Qué difícil resulta no sentirse lastimado con las palabras hirientes, todo parece iniciar con pequeños detalles que nos incomodan, y poco a poco, lo que comenzó con un insignificante desacuerdo, termina por ser una franca agresión verbal, con repercusiones psicológicas, donde salen a relucir cosas, que parecía habían permanecido guardadas precisamente, para sacarlas en esos momentos donde la ocasión es propicia para ventilar todo aquello que no nos agrada de las personas, y que en ocasiones, de ser una pareja ideal, un amigo extraordinario, una madre o padre admirable, un hermano inigualable, un hijo maravilloso, nos decepcionamos al escuchar que en realidad en esos momentos dejamos de serlo, al menos, para la otra persona con la que discutimos. Cuando llega la calma después de la guerra de improperios, y de existir verdadero amor, ambas partes empiezan a evaluar los daños, en ese instante, el reconocimiento de la poca valía del factor desencadenante del conflicto, atrae hacia ambos ofensores un sentimiento de arrepentimiento sincero, y buscan de manera discreta o abierta, el ser perdonados; si hay verdadero amor, llega el perdón sin condiciones y se restablece la armonía.

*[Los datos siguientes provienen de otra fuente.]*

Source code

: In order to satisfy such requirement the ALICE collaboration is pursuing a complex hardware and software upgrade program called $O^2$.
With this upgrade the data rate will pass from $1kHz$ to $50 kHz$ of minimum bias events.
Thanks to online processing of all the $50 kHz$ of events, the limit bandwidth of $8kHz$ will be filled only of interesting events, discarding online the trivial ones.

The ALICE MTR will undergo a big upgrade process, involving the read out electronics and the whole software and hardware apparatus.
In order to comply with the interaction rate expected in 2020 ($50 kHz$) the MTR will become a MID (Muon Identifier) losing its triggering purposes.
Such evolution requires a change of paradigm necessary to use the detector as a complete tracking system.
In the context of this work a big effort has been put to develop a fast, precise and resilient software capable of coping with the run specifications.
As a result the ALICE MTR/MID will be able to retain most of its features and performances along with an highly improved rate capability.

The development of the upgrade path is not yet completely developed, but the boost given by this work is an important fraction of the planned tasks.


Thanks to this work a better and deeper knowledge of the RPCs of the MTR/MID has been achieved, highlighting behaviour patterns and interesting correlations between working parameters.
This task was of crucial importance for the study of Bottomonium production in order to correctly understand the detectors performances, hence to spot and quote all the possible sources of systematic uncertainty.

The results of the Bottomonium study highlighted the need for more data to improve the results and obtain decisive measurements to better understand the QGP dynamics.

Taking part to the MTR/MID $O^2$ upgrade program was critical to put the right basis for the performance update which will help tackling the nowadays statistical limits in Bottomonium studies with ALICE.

El guardar en nuestro pensamiento las cosas que no nos agradan de nuestros seres amados, o el no aceptar sus defectos, siempre dejarán una puerta abierta para generar conflictos, porque los seres humanos, por nuestra resistencia a amar como nos ama nuestro Señor Jesucristo, nos vuelve sumamente vulnerables al daño que proviene de nuestra instintiva naturaleza primitiva, donde al sentirnos agredidos, inmediatamente optamos por defendemos.

“Yo, empero, os digo, que no hagáis resistencia al agravio; antes si alguno te hiere en la mejilla derecha, vuélvele también la otra; y al que quiere armarte pleito para quitarte la túnica, alárgale también la capa; y al que te forzare ir cargado mil pasos, ve con él otros dos mil, Al que te pide, dale; y no tuerzas el rostro al que pretenda de ti algún préstamo” (Mt 5:39-42)

Cuando veas nubarrones acercarse a tu cielo, resguárdate bajo techo y espera a que pase la tormenta para que sigas tu camino, no desafíes al rayo y al trueno, porque el primero te puede fulminar y el segundo te puede aturdir.

Dios le de paz a nuestro corazón para que el amor sea más grande que la ofuscación. Dios bendiga el amor por nuestra familia y la mantenga siempre unida ante los embates distorsionados de aquellos que quieren retar la voluntad del Señor. Dios bendiga todos nuestros Domingos Familiares.